Timesharing and fractional ownership in Brazil

  • Larissa Silva Gomes - 30 June, 2015 - Articles

Although these institutes are not very diffused in Brazil, timesharing and fractional ownership are institutes that date back to the 1960s. In a post-war scenario and before an economic crisis, timesharing appears in Europe as a means for a shared use of holiday homes (vacation home sharing). Later, in 1974, timesharing develops in the United States through the company Caribbean International Corporation offering “licenses of use” of 25 years (vacation license) in rooms of its resorts.

A few years later, Richard Santuilli launches the concept of fractional ownership by NetJets that created the possibility of individuals or legal persons to acquire shares or fractions of private aircrafts.

The difference between these two institutes is in the nature of both, because while fractional ownership regards a right in rem, timesharing concerns a contractual right. In the first case, the person owns the property, i.e. he holds its title and all rights of ownership, and may sell the property at any time or profit from its eventual appreciation.

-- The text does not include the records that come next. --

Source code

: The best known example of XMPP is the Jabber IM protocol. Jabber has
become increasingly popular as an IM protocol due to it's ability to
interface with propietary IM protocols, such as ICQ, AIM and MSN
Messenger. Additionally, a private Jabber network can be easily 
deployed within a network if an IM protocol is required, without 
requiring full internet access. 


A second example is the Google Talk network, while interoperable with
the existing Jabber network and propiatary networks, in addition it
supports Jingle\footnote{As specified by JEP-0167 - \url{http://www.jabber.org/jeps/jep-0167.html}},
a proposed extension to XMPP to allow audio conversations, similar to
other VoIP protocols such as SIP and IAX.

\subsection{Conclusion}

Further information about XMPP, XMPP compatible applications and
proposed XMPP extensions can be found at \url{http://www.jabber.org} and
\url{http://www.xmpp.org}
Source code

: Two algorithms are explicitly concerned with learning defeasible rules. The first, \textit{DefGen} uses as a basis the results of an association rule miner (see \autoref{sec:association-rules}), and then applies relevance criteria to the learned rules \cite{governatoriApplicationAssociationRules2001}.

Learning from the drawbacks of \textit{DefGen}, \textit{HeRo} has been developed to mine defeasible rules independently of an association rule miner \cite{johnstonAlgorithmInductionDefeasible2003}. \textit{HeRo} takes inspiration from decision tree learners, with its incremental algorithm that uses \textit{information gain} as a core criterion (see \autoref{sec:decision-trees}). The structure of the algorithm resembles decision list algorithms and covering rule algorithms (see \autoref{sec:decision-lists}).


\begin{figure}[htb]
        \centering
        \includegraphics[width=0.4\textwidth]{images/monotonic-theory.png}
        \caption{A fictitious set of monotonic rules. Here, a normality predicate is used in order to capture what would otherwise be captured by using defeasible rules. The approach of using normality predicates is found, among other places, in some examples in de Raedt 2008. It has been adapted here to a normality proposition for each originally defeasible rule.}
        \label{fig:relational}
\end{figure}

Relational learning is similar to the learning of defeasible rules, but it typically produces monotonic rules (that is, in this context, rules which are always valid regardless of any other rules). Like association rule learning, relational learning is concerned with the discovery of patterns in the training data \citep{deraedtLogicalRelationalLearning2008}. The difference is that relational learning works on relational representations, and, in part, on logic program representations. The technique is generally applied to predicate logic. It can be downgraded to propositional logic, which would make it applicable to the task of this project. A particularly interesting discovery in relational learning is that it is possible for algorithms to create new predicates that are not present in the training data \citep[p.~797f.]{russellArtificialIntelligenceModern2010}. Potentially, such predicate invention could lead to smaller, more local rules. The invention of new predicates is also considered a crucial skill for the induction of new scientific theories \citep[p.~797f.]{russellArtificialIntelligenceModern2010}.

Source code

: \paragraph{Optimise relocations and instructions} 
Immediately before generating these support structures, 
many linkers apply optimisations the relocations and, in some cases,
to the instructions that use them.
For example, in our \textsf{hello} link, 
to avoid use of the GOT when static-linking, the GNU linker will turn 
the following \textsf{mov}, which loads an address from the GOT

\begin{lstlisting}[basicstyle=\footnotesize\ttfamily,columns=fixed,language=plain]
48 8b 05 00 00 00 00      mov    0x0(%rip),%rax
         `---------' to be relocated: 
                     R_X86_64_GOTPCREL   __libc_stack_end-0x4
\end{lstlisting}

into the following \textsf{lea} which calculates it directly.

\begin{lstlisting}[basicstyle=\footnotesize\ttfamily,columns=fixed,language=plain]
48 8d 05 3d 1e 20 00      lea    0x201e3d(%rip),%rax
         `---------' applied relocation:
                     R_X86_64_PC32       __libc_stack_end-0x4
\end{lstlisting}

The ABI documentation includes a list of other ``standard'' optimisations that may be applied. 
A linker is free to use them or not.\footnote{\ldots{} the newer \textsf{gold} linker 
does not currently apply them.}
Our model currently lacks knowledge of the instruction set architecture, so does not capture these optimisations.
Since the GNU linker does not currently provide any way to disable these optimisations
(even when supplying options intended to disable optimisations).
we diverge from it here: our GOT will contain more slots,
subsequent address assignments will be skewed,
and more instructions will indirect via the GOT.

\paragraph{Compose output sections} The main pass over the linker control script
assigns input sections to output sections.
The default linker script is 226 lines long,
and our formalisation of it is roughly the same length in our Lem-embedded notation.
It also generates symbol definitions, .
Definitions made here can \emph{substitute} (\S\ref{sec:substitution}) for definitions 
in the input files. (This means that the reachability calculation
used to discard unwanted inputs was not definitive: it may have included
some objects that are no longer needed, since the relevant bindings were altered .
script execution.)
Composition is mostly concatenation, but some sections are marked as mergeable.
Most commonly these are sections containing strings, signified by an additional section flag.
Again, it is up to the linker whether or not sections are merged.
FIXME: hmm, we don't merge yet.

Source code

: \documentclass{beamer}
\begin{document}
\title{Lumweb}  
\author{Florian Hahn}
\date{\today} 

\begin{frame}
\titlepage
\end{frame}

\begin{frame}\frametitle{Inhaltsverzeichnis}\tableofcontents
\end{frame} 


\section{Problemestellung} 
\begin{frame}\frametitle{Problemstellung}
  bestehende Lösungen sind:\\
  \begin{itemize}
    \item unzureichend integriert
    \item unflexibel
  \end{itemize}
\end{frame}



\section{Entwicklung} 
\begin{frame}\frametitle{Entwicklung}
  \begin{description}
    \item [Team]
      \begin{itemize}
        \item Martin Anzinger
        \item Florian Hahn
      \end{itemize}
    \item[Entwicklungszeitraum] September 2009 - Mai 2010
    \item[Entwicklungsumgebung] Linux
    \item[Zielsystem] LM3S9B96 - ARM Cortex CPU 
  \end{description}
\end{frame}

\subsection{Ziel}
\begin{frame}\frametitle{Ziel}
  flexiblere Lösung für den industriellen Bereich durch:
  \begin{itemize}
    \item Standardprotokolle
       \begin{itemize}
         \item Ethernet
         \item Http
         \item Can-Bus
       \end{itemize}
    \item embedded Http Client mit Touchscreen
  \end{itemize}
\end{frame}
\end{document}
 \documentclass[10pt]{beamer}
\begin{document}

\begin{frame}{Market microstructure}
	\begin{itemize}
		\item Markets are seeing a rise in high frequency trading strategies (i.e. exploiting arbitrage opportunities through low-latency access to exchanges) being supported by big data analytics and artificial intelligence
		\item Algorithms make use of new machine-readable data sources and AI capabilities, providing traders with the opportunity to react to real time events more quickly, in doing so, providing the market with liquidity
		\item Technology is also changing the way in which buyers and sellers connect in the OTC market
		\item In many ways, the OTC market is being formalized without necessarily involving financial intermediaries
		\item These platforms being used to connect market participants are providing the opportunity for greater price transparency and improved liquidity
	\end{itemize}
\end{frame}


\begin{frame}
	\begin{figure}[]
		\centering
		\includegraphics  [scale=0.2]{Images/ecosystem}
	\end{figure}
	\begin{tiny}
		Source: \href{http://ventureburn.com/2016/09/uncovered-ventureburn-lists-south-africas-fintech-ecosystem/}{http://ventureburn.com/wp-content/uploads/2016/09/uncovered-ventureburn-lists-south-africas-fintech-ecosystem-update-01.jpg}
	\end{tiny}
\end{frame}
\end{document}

In practical terms, members using the fractional ownership system have a fraction, ie shares of an entity that owns the property. The partners then divide the costs and expenses concerned to the property according to their use and may even stipulate a monthly fee to cover fixed costs.

In contrast, in the timesharing institute buyers are owners of “time units” and are entitled to the use of the property by a pre-set amount of time.

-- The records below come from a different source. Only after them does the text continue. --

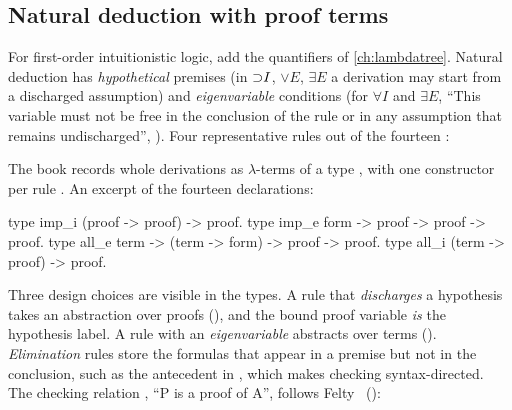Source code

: \subsection{Natural deduction with proof terms}\label{sec:apps-nd}

For first-order intuitionistic logic, add the quantifiers  of
\cref{ch:lambdatree}. Natural deduction has \emph{hypothetical} premises (in ${\imp}I$, ${\lor}E$, ${\exists}E$
a derivation may start from a discharged assumption) and \emph{eigenvariable} conditions (for ${\forall}I$
and ${\exists}E$, ``This variable must not be free in the conclusion of the rule or in any assumption that
remains undischarged'', ). Four representative rules out of the fourteen :


\noindent The book records whole derivations as $\lambda$-terms of a type , with one
constructor per rule . An excerpt of the fourteen declarations:

\begin{lprolog}
type imp_i           (proof -> proof) -> proof.
type imp_e           form -> proof -> proof -> proof.
type all_e           term  -> (term -> form) -> proof -> proof.
type all_i           (term -> proof) -> proof.
\end{lprolog}

\noindent Three design choices are visible in the types. A rule that \emph{discharges} a hypothesis takes
an abstraction over proofs (), and the bound proof variable \emph{is} the
hypothesis label. A rule with an \emph{eigenvariable} abstracts over terms ().
\emph{Elimination} rules store the formulas that appear in a premise but not in the conclusion, such as
the antecedent in , which makes checking syntax-directed. The checking relation
, ``P is a proof of A'', follows Felty~\cite{Felty1993} ():

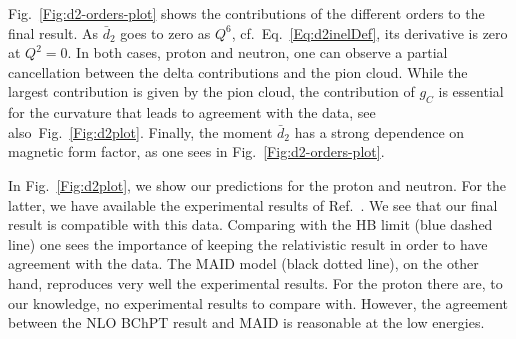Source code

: \documentclass[twocolumn,prc,showpacs,nofootinbib,preprintnumbers,amsmath,amssymb,superscriptaddress]{revtex4-1}
\begin{document}

Fig.~\ref{Fig:d2-orders-plot} shows the contributions of the different orders to the final result. As $\bar{d}_2$ goes to zero as $Q^6$, cf.\ Eq.~\eqref{Eq:d2inelDef}, its derivative is zero at $Q^2=0$. In both cases, proton and neutron, one can observe a partial cancellation between the delta contributions and the pion cloud.
While the largest contribution is given by the pion cloud, the contribution of $g_C$ is essential for the curvature that leads to agreement with the data, see also\ Fig.~\ref{Fig:d2plot}. Finally, the moment $\bar{d}_2$ has a strong dependence on magnetic form factor, as one sees in Fig.~\ref{Fig:d2-orders-plot}. 

In Fig.~\ref{Fig:d2plot}, we show our predictions for the proton and neutron. 
For the latter, we have available the experimental results of Ref.~\cite{Amarian:2003jy}.
We see that our final result is compatible with this data. 
Comparing with the HB limit \cite{Kao:2002cp,Kao:2003jd} (blue dashed line) one sees the importance of keeping the relativistic result in order to have agreement with the data.
The MAID model \cite{MAID} (black dotted line), on the other hand, reproduces very well the experimental results.
For the proton there are, to our knowledge, no experimental results to compare with. However, the agreement between the NLO BChPT result and MAID is reasonable at the low energies.
\end{document}
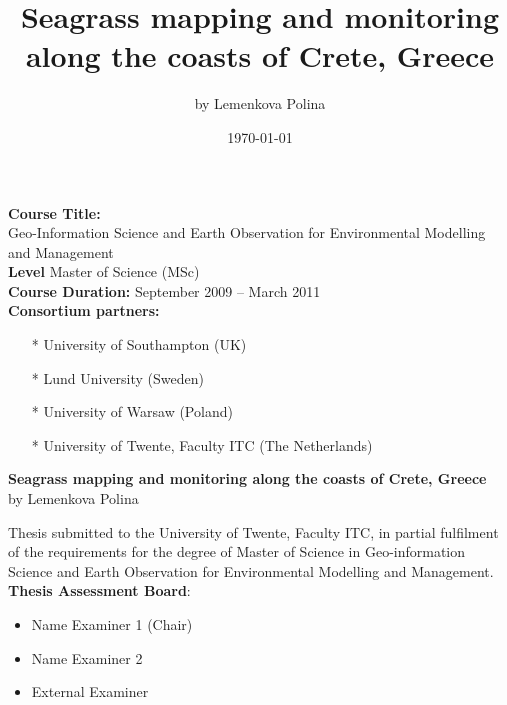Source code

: \documentclass[10pt, a4paper]{article}
\begin{document}

\title{Seagrass mapping and monitoring along the coasts of Crete, Greece}
\author{by Lemenkova Polina}
\date{\today}
\maketitle
\pagebreak

\textbf{Course Title:} \\
{Geo-Information Science and Earth Observation for Environmental Modelling and Management}\\


\textbf{Level} \hfill{Master of Science (MSc)}\\
\textbf{Course Duration:} \hfill{September 2009 – March 2011}\\
\textbf{Consortium partners:} \\

\begin{itemize}
	\item[*] University of Southampton (UK)\\
	\item[*] Lund University (Sweden)\\
	\item[*] University of Warsaw (Poland)\\
	\item[*] University of Twente, Faculty ITC (The Netherlands)
\end{itemize}
\pagebreak

\begin{center}
\textbf{Seagrass mapping and monitoring along the coasts of Crete, Greece}\\
 {by Lemenkova Polina}
\end{center}

Thesis submitted to the University of Twente, Faculty ITC, in partial fulfilment of the requirements
for the degree of Master of Science in Geo-information Science and Earth Observation for
Environmental Modelling and Management.\\

\textbf{Thesis Assessment Board}:
\begin{itemize}
	\item Name Examiner 1 (Chair)
	\item Name Examiner 2
	\item External Examiner
\end{itemize}

\vspace{2em}
\end{document}
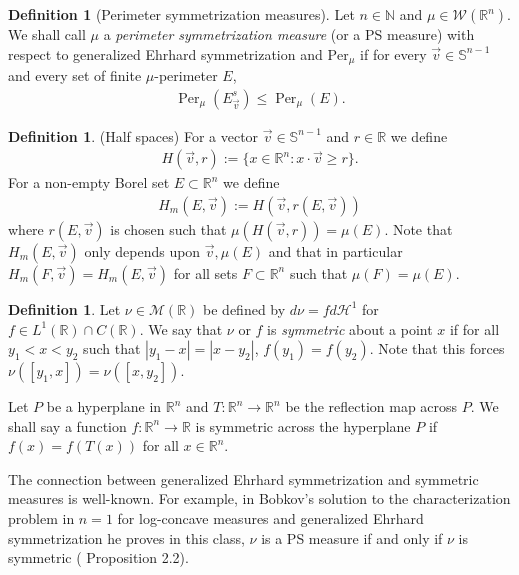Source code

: \documentclass[12pt]{amsart}
\numberwithin{equation}{section}
\theoremstyle{plain}
\theoremstyle{definition}
\newtheorem{definition}[theorem]{Definition}
\begin{document}
\begin{definition}[Perimeter symmetrization measures]
Let $n \in \mathbb{N}$ and $\mu \in \mathscr{W}(\mathbb{R}^n)$.  We shall call $\mu$ a \textit{perimeter symmetrization measure} (or a PS measure) with respect to generalized Ehrhard symmetrization and $\text{Per}_{\mu}$ if for every $\vec{v} \in \mathbb{S}^{n-1}$ and every set of finite $\mu$-perimeter $E$,
\begin{align}
    \operatorname{Per}_{\mu}(E^s_{\vec{v}}) \le \operatorname{Per}_{\mu}(E).
\end{align}
\end{definition}

\begin{definition}(Half spaces)
    For a vector $\vec{v} \in \mathbb{S}^{n-1}$ and $r \in \mathbb{R}$ we define
    \begin{align*}
        H(\vec{v}, r) := \{x \in \mathbb{R}^n: x \cdot \vec{v} \ge r\}.
    \end{align*}
For a non-empty Borel set $E \subset \mathbb{R}^n$ we define 
    \begin{align}\label{e:half space of equal measure}
        H_m(E, \vec{v}):= H(\vec{v}, r(E, \vec{v})) 
    \end{align}
where $r(E, \vec{v})$ is chosen such that $\mu(H(\vec{v}, r)) = \mu(E)$.  Note that $H_{m}(E, \vec{v})$ only depends upon $\vec{v}, \mu(E)$ and that in particular $H_m(F, \vec{v}) = H_m(E, \vec{v})$ for all sets $F \subset \mathbb{R}^n$ such that $\mu(F) = \mu(E).$ 
\end{definition}

\begin{definition}\label{d: symmetric in measure}
Let $\nu \in \mathcal{M}(\mathbb{R})$ be defined by $d\nu = f d\mathcal{H}^1$ for $f\in L^1(\mathbb{R}) \cap C(\mathbb{R})$. We say that $\nu$ or $f$ is \textit{symmetric} about a point $x$ if for all $y_1<x<y_2$ such that $|y_1-x| = |x-y_2|$, $f(y_1) = f(y_2)$. Note that this forces $\nu([y_1, x]) = \nu([x, y_2])$. 

Let $P$ be a hyperplane in $\mathbb{R}^n$ and $T:\mathbb{R}^n \rightarrow \mathbb{R}^n$ be the reflection map across $P$. We shall say a function $f:\mathbb{R}^n \rightarrow \mathbb{R}$ is symmetric across the hyperplane $P$ if $f(x) = f(T(x))$ for all $x \in \mathbb{R}^{n}$.
\end{definition}

The connection between generalized Ehrhard symmetrization and symmetric measures is well-known.  For example, in Bobkov's solution to the characterization problem in $n=1$ for log-concave measures and generalized Ehrhard symmetrization he proves in this class, $\nu$ is a PS measure if and only if $\nu$ is symmetric   (\cite{Bobkov96} Proposition 2.2).  
\end{document}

The timesharing system is commonly used in the tourism industry through timesharing contracts or a contract of adhesion to a vacation club or holiday program. In this case the contractor is the consumer of a service that, in practice, makes the payment of a monthly fee to enjoy accommodation in hotels, resorts, holiday homes etc.

Currently, the use of the institutes at hand is verified in several areas, among which we highlight: (i) luxury cars; (ii) private aircrafts; (iii) private boats, ships and yachts, and; (iv) beach houses / vacation and resorts.

However, one of the great dilemmas faced to disseminate the institutes under discussion in Brazil is the lack of specific regulations. The regulatory framework of timeshares in Brazil took place only on 12 August 1997 with the enactment of Normative Resolution No. 378 by which the Ministry of Tourism has implemented the timesharing system in tourism accommodation facilities. Subsequently, the Federal Decree No. 7,381, of December 2010, which regulates the National Tourism Policy (Act 11,771 / 2008), gave a definition to the timesharing system, in its Article 28. Please see our free translation below:

Art. 28. Accommodation by timesharing system is defined as the relationship in which the hotel service provider grants a third party the right to use housing units for certain periods of occupation, comprised within a time interval contractually fixed.

Thus, we find that the institute of timesharing is gaining strength and conquering the hotel market in Brazil. However, fractional ownership, whether concerning airplanes, helicopters, yachts or cars, is still little explored in Brazil. We can name a few reasons behind this fact, as the divergence in the nature of the two systems between property rights and obligations, as well as the absence of specific regulation as stated above.

We conclude that there is still much to adapt in the Brazilian legislation regarding both institutes, but we note that this is already gradually occurring, for example, the regulation of timesharing by the aforementioned Article 28 of the Federal Decree No. 7,381. The Brazilian market is growing with activities of companies in the business, such as Prime Fraction Club, RCI-Resorts and Búzios International Apart Hotel, which makes the mutation of legislation to accommodate the systems inevitable.

We understand that these are very interesting institutes since they provide a feasible cost to the enjoyment of property with very high values and luxuries that were only available to few, as well as fulfilling the social function of property as acclaimed by our Constitution.

Larissa Silva Gomes, Lawyer at Chenut Oliveira Santiago.